• _Work to be completed_: Nothing but the records themselves, exactly as written, should appear in the reply; leave out the pictures.

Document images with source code
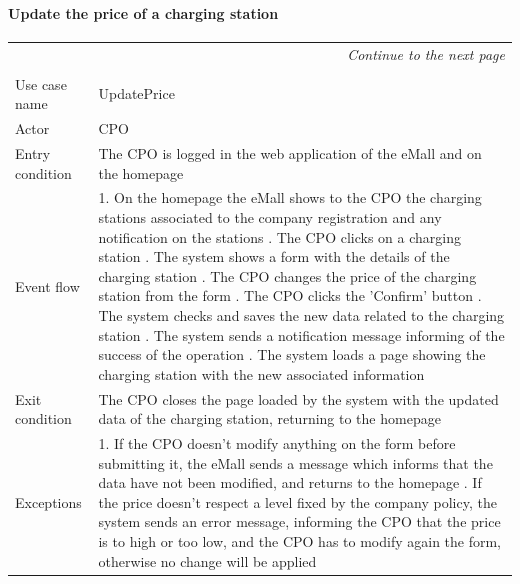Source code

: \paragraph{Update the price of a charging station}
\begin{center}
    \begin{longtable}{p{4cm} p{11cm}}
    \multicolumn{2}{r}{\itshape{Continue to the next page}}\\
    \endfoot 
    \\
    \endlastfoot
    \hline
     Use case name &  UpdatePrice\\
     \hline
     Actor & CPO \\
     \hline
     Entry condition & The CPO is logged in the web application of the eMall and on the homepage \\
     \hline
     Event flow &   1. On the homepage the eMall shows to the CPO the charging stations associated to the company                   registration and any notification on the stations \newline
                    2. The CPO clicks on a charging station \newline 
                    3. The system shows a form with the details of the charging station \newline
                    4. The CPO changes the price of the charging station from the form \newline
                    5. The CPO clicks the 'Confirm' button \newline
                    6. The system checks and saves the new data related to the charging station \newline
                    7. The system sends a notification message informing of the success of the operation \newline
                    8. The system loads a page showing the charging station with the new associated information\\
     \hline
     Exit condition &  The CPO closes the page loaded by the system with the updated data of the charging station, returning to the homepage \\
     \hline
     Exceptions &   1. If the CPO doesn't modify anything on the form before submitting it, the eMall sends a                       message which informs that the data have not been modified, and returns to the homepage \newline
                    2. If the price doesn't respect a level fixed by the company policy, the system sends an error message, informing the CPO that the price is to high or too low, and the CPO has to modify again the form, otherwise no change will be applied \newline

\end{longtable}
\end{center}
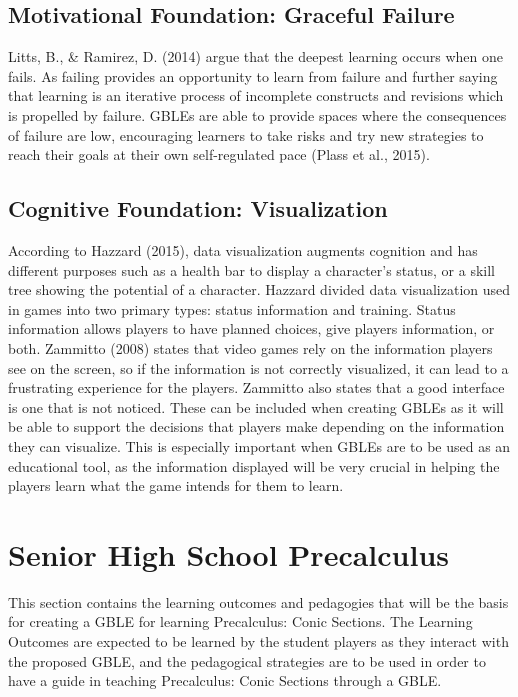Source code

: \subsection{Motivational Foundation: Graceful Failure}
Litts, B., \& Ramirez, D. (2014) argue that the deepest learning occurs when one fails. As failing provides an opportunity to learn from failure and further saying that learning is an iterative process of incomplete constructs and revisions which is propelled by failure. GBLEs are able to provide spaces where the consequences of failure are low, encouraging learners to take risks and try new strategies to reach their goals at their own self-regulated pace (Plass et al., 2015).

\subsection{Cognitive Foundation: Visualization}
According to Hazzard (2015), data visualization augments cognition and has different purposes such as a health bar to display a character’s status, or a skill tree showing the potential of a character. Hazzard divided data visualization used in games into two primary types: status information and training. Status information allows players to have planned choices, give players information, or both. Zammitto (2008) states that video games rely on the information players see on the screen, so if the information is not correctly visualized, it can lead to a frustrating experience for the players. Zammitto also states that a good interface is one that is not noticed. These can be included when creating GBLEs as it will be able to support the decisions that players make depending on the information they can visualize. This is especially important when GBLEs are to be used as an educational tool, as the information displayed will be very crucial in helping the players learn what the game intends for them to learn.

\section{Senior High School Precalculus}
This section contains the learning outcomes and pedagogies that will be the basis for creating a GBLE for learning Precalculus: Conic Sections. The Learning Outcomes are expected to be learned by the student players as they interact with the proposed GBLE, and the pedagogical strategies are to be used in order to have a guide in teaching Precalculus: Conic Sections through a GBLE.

• _Solution below_:
Source code

: \paragraph{Update the price of a charging station}
\begin{center}
    \begin{longtable}{p{4cm} p{11cm}}
    \multicolumn{2}{r}{\itshape{Continue to the next page}}\\
    \endfoot 
    \\
    \endlastfoot
    \hline
     Use case name &  UpdatePrice\\
     \hline
     Actor & CPO \\
     \hline
     Entry condition & The CPO is logged in the web application of the eMall and on the homepage \\
     \hline
     Event flow &   1. On the homepage the eMall shows to the CPO the charging stations associated to the company                   registration and any notification on the stations \newline
                    2. The CPO clicks on a charging station \newline 
                    3. The system shows a form with the details of the charging station \newline
                    4. The CPO changes the price of the charging station from the form \newline
                    5. The CPO clicks the 'Confirm' button \newline
                    6. The system checks and saves the new data related to the charging station \newline
                    7. The system sends a notification message informing of the success of the operation \newline
                    8. The system loads a page showing the charging station with the new associated information\\
     \hline
     Exit condition &  The CPO closes the page loaded by the system with the updated data of the charging station, returning to the homepage \\
     \hline
     Exceptions &   1. If the CPO doesn't modify anything on the form before submitting it, the eMall sends a                       message which informs that the data have not been modified, and returns to the homepage \newline
                    2. If the price doesn't respect a level fixed by the company policy, the system sends an error message, informing the CPO that the price is to high or too low, and the CPO has to modify again the form, otherwise no change will be applied \newline

\end{longtable}
\end{center}
Source code

: \subsection{Motivational Foundation: Graceful Failure}
Litts, B., \& Ramirez, D. (2014) argue that the deepest learning occurs when one fails. As failing provides an opportunity to learn from failure and further saying that learning is an iterative process of incomplete constructs and revisions which is propelled by failure. GBLEs are able to provide spaces where the consequences of failure are low, encouraging learners to take risks and try new strategies to reach their goals at their own self-regulated pace (Plass et al., 2015).

\subsection{Cognitive Foundation: Visualization}
According to Hazzard (2015), data visualization augments cognition and has different purposes such as a health bar to display a character’s status, or a skill tree showing the potential of a character. Hazzard divided data visualization used in games into two primary types: status information and training. Status information allows players to have planned choices, give players information, or both. Zammitto (2008) states that video games rely on the information players see on the screen, so if the information is not correctly visualized, it can lead to a frustrating experience for the players. Zammitto also states that a good interface is one that is not noticed. These can be included when creating GBLEs as it will be able to support the decisions that players make depending on the information they can visualize. This is especially important when GBLEs are to be used as an educational tool, as the information displayed will be very crucial in helping the players learn what the game intends for them to learn.

\section{Senior High School Precalculus}
This section contains the learning outcomes and pedagogies that will be the basis for creating a GBLE for learning Precalculus: Conic Sections. The Learning Outcomes are expected to be learned by the student players as they interact with the proposed GBLE, and the pedagogical strategies are to be used in order to have a guide in teaching Precalculus: Conic Sections through a GBLE.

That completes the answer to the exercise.